▶ WHAT THE TASK REQUIRES: Every line holding the string "information" should be copied from the listing.

-- DATA RECORDS follows --

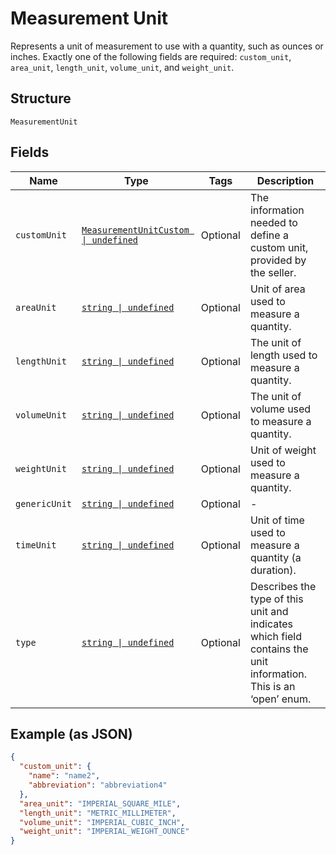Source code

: 
# Measurement Unit

Represents a unit of measurement to use with a quantity, such as ounces
or inches. Exactly one of the following fields are required: `custom_unit`,
`area_unit`, `length_unit`, `volume_unit`, and `weight_unit`.

## Structure

`MeasurementUnit`

## Fields

| Name | Type | Tags | Description |
|  --- | --- | --- | --- |
| `customUnit` | [`MeasurementUnitCustom \| undefined`](../models/measurement-unit-custom.md) | Optional | The information needed to define a custom unit, provided by the seller. |
| `areaUnit` | [`string \| undefined`](../models/measurement-unit-area.md) | Optional | Unit of area used to measure a quantity. |
| `lengthUnit` | [`string \| undefined`](../models/measurement-unit-length.md) | Optional | The unit of length used to measure a quantity. |
| `volumeUnit` | [`string \| undefined`](../models/measurement-unit-volume.md) | Optional | The unit of volume used to measure a quantity. |
| `weightUnit` | [`string \| undefined`](../models/measurement-unit-weight.md) | Optional | Unit of weight used to measure a quantity. |
| `genericUnit` | [`string \| undefined`](../models/measurement-unit-generic.md) | Optional | - |
| `timeUnit` | [`string \| undefined`](../models/measurement-unit-time.md) | Optional | Unit of time used to measure a quantity (a duration). |
| `type` | [`string \| undefined`](../models/measurement-unit-unit-type.md) | Optional | Describes the type of this unit and indicates which field contains the unit information. This is an ‘open’ enum. |

## Example (as JSON)

```json
{
  "custom_unit": {
    "name": "name2",
    "abbreviation": "abbreviation4"
  },
  "area_unit": "IMPERIAL_SQUARE_MILE",
  "length_unit": "METRIC_MILLIMETER",
  "volume_unit": "IMPERIAL_CUBIC_INCH",
  "weight_unit": "IMPERIAL_WEIGHT_OUNCE"
}
```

-- DATA RECORDS concluded --

▶ RESPONSE TO THIS TASK:
| `customUnit` | [`MeasurementUnitCustom \| undefined`](../models/measurement-unit-custom.md) | Optional | The information needed to define a custom unit, provided by the seller. |
| `type` | [`string \| undefined`](../models/measurement-unit-unit-type.md) | Optional | Describes the type of this unit and indicates which field contains the unit information. This is an ‘open’ enum. |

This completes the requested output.